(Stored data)
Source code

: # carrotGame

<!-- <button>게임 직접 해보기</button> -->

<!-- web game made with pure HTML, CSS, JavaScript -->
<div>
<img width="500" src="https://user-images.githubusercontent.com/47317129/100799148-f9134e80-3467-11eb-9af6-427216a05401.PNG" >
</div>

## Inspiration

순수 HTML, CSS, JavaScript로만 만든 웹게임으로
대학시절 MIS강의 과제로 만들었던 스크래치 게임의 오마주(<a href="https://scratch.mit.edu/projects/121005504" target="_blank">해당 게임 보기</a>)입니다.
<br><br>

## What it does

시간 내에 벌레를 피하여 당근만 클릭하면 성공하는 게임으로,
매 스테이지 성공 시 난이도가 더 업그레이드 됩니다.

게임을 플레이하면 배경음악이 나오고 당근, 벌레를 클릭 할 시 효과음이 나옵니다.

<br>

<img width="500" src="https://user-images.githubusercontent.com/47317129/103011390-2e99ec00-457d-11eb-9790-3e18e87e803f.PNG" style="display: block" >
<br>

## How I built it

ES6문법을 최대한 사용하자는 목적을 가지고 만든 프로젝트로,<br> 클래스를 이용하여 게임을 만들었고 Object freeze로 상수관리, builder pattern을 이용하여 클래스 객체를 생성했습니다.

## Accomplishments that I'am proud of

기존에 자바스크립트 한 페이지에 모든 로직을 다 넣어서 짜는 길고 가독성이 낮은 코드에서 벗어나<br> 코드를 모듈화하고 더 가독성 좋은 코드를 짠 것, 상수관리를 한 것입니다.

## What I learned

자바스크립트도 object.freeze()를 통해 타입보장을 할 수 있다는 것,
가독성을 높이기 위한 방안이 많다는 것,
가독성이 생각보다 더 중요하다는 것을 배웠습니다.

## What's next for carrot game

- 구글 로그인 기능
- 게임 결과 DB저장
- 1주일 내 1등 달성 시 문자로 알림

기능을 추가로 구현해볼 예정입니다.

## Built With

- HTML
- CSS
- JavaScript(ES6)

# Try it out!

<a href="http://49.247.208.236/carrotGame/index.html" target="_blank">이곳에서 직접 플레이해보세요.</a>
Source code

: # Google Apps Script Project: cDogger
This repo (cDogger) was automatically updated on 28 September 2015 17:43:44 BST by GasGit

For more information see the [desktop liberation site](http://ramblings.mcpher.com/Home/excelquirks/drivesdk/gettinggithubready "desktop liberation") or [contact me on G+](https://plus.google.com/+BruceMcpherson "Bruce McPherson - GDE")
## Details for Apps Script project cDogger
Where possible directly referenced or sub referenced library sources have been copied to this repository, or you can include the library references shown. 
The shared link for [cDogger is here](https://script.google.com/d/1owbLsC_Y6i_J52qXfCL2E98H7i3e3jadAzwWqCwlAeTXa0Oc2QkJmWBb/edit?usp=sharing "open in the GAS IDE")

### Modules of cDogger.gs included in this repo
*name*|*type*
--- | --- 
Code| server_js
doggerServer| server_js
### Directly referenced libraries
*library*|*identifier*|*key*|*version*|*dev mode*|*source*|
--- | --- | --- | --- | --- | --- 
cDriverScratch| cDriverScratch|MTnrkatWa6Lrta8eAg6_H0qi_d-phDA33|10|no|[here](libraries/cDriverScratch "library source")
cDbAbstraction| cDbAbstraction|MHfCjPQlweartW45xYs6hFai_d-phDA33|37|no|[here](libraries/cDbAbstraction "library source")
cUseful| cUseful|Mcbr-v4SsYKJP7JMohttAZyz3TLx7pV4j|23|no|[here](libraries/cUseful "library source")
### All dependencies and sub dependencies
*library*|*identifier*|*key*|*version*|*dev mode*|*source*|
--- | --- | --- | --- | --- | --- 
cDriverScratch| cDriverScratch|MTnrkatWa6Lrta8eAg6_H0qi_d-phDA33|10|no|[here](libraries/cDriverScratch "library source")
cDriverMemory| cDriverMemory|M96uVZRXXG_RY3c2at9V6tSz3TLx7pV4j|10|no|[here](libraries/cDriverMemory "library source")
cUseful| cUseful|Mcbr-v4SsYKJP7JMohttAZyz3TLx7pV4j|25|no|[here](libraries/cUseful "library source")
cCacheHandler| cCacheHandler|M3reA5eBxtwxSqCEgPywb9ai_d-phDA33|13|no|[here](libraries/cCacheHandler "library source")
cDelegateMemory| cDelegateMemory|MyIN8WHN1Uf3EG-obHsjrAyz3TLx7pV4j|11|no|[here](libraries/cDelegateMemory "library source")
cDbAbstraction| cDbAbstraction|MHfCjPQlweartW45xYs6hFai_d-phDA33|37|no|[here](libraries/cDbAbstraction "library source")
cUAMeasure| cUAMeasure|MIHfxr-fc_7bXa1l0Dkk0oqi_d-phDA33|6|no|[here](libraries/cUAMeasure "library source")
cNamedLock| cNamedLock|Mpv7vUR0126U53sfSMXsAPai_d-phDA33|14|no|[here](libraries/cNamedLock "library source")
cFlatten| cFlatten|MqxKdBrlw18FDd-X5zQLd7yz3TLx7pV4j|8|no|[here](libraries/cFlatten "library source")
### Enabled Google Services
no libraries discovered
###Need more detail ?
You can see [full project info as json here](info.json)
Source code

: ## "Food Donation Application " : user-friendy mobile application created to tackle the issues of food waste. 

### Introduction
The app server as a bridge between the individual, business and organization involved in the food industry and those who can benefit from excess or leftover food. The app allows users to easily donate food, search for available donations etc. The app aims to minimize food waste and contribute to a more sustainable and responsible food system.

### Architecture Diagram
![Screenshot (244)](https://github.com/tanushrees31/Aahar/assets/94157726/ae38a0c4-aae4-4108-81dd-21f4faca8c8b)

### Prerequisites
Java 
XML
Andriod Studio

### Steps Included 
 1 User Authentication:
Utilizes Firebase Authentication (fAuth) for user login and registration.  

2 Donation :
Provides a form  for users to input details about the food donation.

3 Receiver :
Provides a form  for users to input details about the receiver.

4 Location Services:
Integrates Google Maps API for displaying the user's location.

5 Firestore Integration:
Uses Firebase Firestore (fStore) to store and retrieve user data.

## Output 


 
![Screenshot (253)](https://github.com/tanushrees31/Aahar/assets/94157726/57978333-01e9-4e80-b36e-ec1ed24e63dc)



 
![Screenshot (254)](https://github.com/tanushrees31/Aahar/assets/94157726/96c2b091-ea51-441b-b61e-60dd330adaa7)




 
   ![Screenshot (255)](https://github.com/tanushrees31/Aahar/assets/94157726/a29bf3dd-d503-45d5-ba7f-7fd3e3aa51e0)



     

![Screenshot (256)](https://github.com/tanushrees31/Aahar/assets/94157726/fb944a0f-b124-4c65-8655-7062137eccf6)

## Exercise description
Please return every entry exactly as it appears.

## Written answer
Source code

: # carrotGame

<!-- <button>게임 직접 해보기</button> -->

<!-- web game made with pure HTML, CSS, JavaScript -->
<div>
<img width="500" src="https://user-images.githubusercontent.com/47317129/100799148-f9134e80-3467-11eb-9af6-427216a05401.PNG" >
</div>

## Inspiration

순수 HTML, CSS, JavaScript로만 만든 웹게임으로
대학시절 MIS강의 과제로 만들었던 스크래치 게임의 오마주(<a href="https://scratch.mit.edu/projects/121005504" target="_blank">해당 게임 보기</a>)입니다.
<br><br>

## What it does

시간 내에 벌레를 피하여 당근만 클릭하면 성공하는 게임으로,
매 스테이지 성공 시 난이도가 더 업그레이드 됩니다.

게임을 플레이하면 배경음악이 나오고 당근, 벌레를 클릭 할 시 효과음이 나옵니다.

<br>

<img width="500" src="https://user-images.githubusercontent.com/47317129/103011390-2e99ec00-457d-11eb-9790-3e18e87e803f.PNG" style="display: block" >
<br>

## How I built it

ES6문법을 최대한 사용하자는 목적을 가지고 만든 프로젝트로,<br> 클래스를 이용하여 게임을 만들었고 Object freeze로 상수관리, builder pattern을 이용하여 클래스 객체를 생성했습니다.

## Accomplishments that I'am proud of

기존에 자바스크립트 한 페이지에 모든 로직을 다 넣어서 짜는 길고 가독성이 낮은 코드에서 벗어나<br> 코드를 모듈화하고 더 가독성 좋은 코드를 짠 것, 상수관리를 한 것입니다.

## What I learned

자바스크립트도 object.freeze()를 통해 타입보장을 할 수 있다는 것,
가독성을 높이기 위한 방안이 많다는 것,
가독성이 생각보다 더 중요하다는 것을 배웠습니다.

## What's next for carrot game

- 구글 로그인 기능
- 게임 결과 DB저장
- 1주일 내 1등 달성 시 문자로 알림

기능을 추가로 구현해볼 예정입니다.

## Built With

- HTML
- CSS
- JavaScript(ES6)

# Try it out!

<a href="http://49.247.208.236/carrotGame/index.html" target="_blank">이곳에서 직접 플레이해보세요.</a>
Source code

: # Google Apps Script Project: cDogger
This repo (cDogger) was automatically updated on 28 September 2015 17:43:44 BST by GasGit

For more information see the [desktop liberation site](http://ramblings.mcpher.com/Home/excelquirks/drivesdk/gettinggithubready "desktop liberation") or [contact me on G+](https://plus.google.com/+BruceMcpherson "Bruce McPherson - GDE")
## Details for Apps Script project cDogger
Where possible directly referenced or sub referenced library sources have been copied to this repository, or you can include the library references shown. 
The shared link for [cDogger is here](https://script.google.com/d/1owbLsC_Y6i_J52qXfCL2E98H7i3e3jadAzwWqCwlAeTXa0Oc2QkJmWBb/edit?usp=sharing "open in the GAS IDE")

### Modules of cDogger.gs included in this repo
*name*|*type*
--- | --- 
Code| server_js
doggerServer| server_js
### Directly referenced libraries
*library*|*identifier*|*key*|*version*|*dev mode*|*source*|
--- | --- | --- | --- | --- | --- 
cDriverScratch| cDriverScratch|MTnrkatWa6Lrta8eAg6_H0qi_d-phDA33|10|no|[here](libraries/cDriverScratch "library source")
cDbAbstraction| cDbAbstraction|MHfCjPQlweartW45xYs6hFai_d-phDA33|37|no|[here](libraries/cDbAbstraction "library source")
cUseful| cUseful|Mcbr-v4SsYKJP7JMohttAZyz3TLx7pV4j|23|no|[here](libraries/cUseful "library source")
### All dependencies and sub dependencies
*library*|*identifier*|*key*|*version*|*dev mode*|*source*|
--- | --- | --- | --- | --- | --- 
cDriverScratch| cDriverScratch|MTnrkatWa6Lrta8eAg6_H0qi_d-phDA33|10|no|[here](libraries/cDriverScratch "library source")
cDriverMemory| cDriverMemory|M96uVZRXXG_RY3c2at9V6tSz3TLx7pV4j|10|no|[here](libraries/cDriverMemory "library source")
cUseful| cUseful|Mcbr-v4SsYKJP7JMohttAZyz3TLx7pV4j|25|no|[here](libraries/cUseful "library source")
cCacheHandler| cCacheHandler|M3reA5eBxtwxSqCEgPywb9ai_d-phDA33|13|no|[here](libraries/cCacheHandler "library source")
cDelegateMemory| cDelegateMemory|MyIN8WHN1Uf3EG-obHsjrAyz3TLx7pV4j|11|no|[here](libraries/cDelegateMemory "library source")
cDbAbstraction| cDbAbstraction|MHfCjPQlweartW45xYs6hFai_d-phDA33|37|no|[here](libraries/cDbAbstraction "library source")
cUAMeasure| cUAMeasure|MIHfxr-fc_7bXa1l0Dkk0oqi_d-phDA33|6|no|[here](libraries/cUAMeasure "library source")
cNamedLock| cNamedLock|Mpv7vUR0126U53sfSMXsAPai_d-phDA33|14|no|[here](libraries/cNamedLock "library source")
cFlatten| cFlatten|MqxKdBrlw18FDd-X5zQLd7yz3TLx7pV4j|8|no|[here](libraries/cFlatten "library source")
### Enabled Google Services
no libraries discovered
###Need more detail ?
You can see [full project info as json here](info.json)
Source code

: ## "Food Donation Application " : user-friendy mobile application created to tackle the issues of food waste. 

### Introduction
The app server as a bridge between the individual, business and organization involved in the food industry and those who can benefit from excess or leftover food. The app allows users to easily donate food, search for available donations etc. The app aims to minimize food waste and contribute to a more sustainable and responsible food system.

### Architecture Diagram
![Screenshot (244)](https://github.com/tanushrees31/Aahar/assets/94157726/ae38a0c4-aae4-4108-81dd-21f4faca8c8b)

### Prerequisites
Java 
XML
Andriod Studio

### Steps Included 
 1 User Authentication:
Utilizes Firebase Authentication (fAuth) for user login and registration.  

2 Donation :
Provides a form  for users to input details about the food donation.

3 Receiver :
Provides a form  for users to input details about the receiver.

4 Location Services:
Integrates Google Maps API for displaying the user's location.

5 Firestore Integration:
Uses Firebase Firestore (fStore) to store and retrieve user data.

## Output 


 
![Screenshot (253)](https://github.com/tanushrees31/Aahar/assets/94157726/57978333-01e9-4e80-b36e-ec1ed24e63dc)



 
![Screenshot (254)](https://github.com/tanushrees31/Aahar/assets/94157726/96c2b091-ea51-441b-b61e-60dd330adaa7)




 
   ![Screenshot (255)](https://github.com/tanushrees31/Aahar/assets/94157726/a29bf3dd-d503-45d5-ba7f-7fd3e3aa51e0)



     

![Screenshot (256)](https://github.com/tanushrees31/Aahar/assets/94157726/fb944a0f-b124-4c65-8655-7062137eccf6)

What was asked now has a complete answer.